Reputation: 9
So I've been trying to parse the cities from this site:https://en.wikipedia.org/wiki/List_of_cities_in_Switzerland
I'm new to jsoup ,so I tried to fetch the names of the cities ,but I get every element of the city.
Document doc = Jsoup.connect("https://en.wikipedia.org/wiki/List_of_cities_in_Switzerland").userAgent("Mozilla").get();
String title = doc.title();
Elements test = doc.select("table.wikitable").select("tbody").select("tr");
for (Element link : test) {
Elements temp = link.select("td").select("a");
System.out.println(temp.text());
}
For example,I get this Aarberg Aarberg Bern,while I wanted just Aarberg
Upvotes: 0
Views: 31
Reputation: 124225
You are overcomplicating things by adding so many select
invocations. You can simplify your code by using one select
in which you point each elements you want to find.

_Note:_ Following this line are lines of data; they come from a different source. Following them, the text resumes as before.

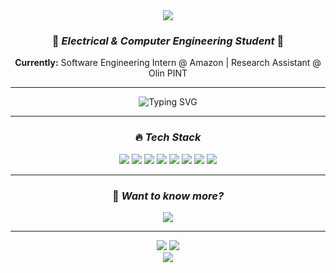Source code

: <div align="center">
  <img src="https://capsule-render.vercel.app/api?type=waving&color=gradient&customColorList=6,11,20&height=200&section=header&text=Hong%20Yi%20Zhang&fontSize=60&fontAlignY=35&desc=Building%20the%20Future%20with%20AI%20%26%20Engineering&descAlignY=60&descAlign=center" />
</div>

<div align="center">
  
  ### 🚀 *Electrical & Computer Engineering Student* 🚀
  
  **Currently:** Software Engineering Intern @ Amazon | Research Assistant @ Olin PINT
  
  ---
  
  <div align="center">
    <img src="https://readme-typing-svg.demolab.com?font=Fira+Code&pause=1000&color=00D4FF&center=true&vCenter=true&width=435&lines=AI+%26+Machine+Learning;Hardware+Engineering;Computer+Vision;Rocketry+%26+Avionics;Photography" alt="Typing SVG" />
  </div>
  
  ---
  
  
  ### 🔥 *Tech Stack*
  
  <div align="center">
    <img src="https://img.shields.io/badge/Python-3776AB?style=for-the-badge&logo=python&logoColor=white" />
    <img src="https://img.shields.io/badge/Java-ED8B00?style=for-the-badge&logo=java&logoColor=white" />
    <img src="https://img.shields.io/badge/C++-00599C?style=for-the-badge&logo=c%2B%2B&logoColor=white" />
    <img src="https://img.shields.io/badge/React-20232A?style=for-the-badge&logo=react&logoColor=61DAFB" />
    <img src="https://img.shields.io/badge/AWS-232F3E?style=for-the-badge&logo=amazon-aws&logoColor=white" />
    <img src="https://img.shields.io/badge/OpenCV-27338e?style=for-the-badge&logo=OpenCV&logoColor=white" />
    <img src="https://img.shields.io/badge/KiCad-314CB0?style=for-the-badge&logo=kicad&logoColor=white" />
    <img src="https://img.shields.io/badge/SolidWorks-0078D4?style=for-the-badge&logo=solidworks&logoColor=white" />
  </div>
  
  ---
  
  ### 🌟 *Want to know more?*
  
  <div align="center">
    <a href="https://hongyizhang.vercel.app/">
      <img src="https://img.shields.io/badge/Visit_My_Website-FF6B6B?style=for-the-badge&logo=safari&logoColor=white" />
    </a>
  </div>
  
  ---
  
  <div align="center">
    <img src="https://github-readme-stats.vercel.app/api?username=tastychez&show_icons=true&theme=tokyonight&hide_border=true&count_private=true" />
    <img src="https://github-readme-stats.vercel.app/api/top-langs/?username=tastychez&layout=compact&theme=tokyonight&hide_border=true" />
  </div>
  
  <div align="center">
    <img src="https://capsule-render.vercel.app/api?type=waving&color=gradient&customColorList=6,11,20&height=100&section=footer" />
  </div>
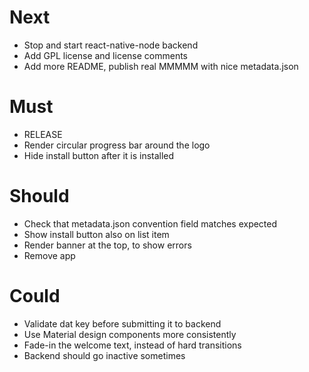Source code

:# Next

- Stop and start react-native-node backend
- Add GPL license and license comments
- Add more README, publish real MMMMM with nice metadata.json

# Must

- RELEASE
- Render circular progress bar around the logo
- Hide install button after it is installed

# Should

- Check that metadata.json convention field matches expected
- Show install button also on list item
- Render banner at the top, to show errors
- Remove app

# Could

- Validate dat key before submitting it to backend
- Use Material design components more consistently
- Fade-in the welcome text, instead of hard transitions
- Backend should go inactive sometimes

Use space to describe ancestors-descendent relationship.
Anyway select("td")
picks every td
in selected tr
. Then you are gathering each a
link in these selected td
.
To pick only first td
in each tr
you can use selector td:eq(0)
. Then you can pick each a
from each first td
.
Anyway your code be simplified to something more like:
Elements links = doc.select("table.wikitable tr td:eq(0) a");
for (Element link : links) {
System.out.println(link.text());
}
To learn more about selectors visit http://jsoup.org/cookbook/extracting-data/selector-syntax where you can find description of :eq(n)
:eq(n)
: find elements whose sibling index is equal ton
; e.g.form input:eq(1)
Upvotes: 3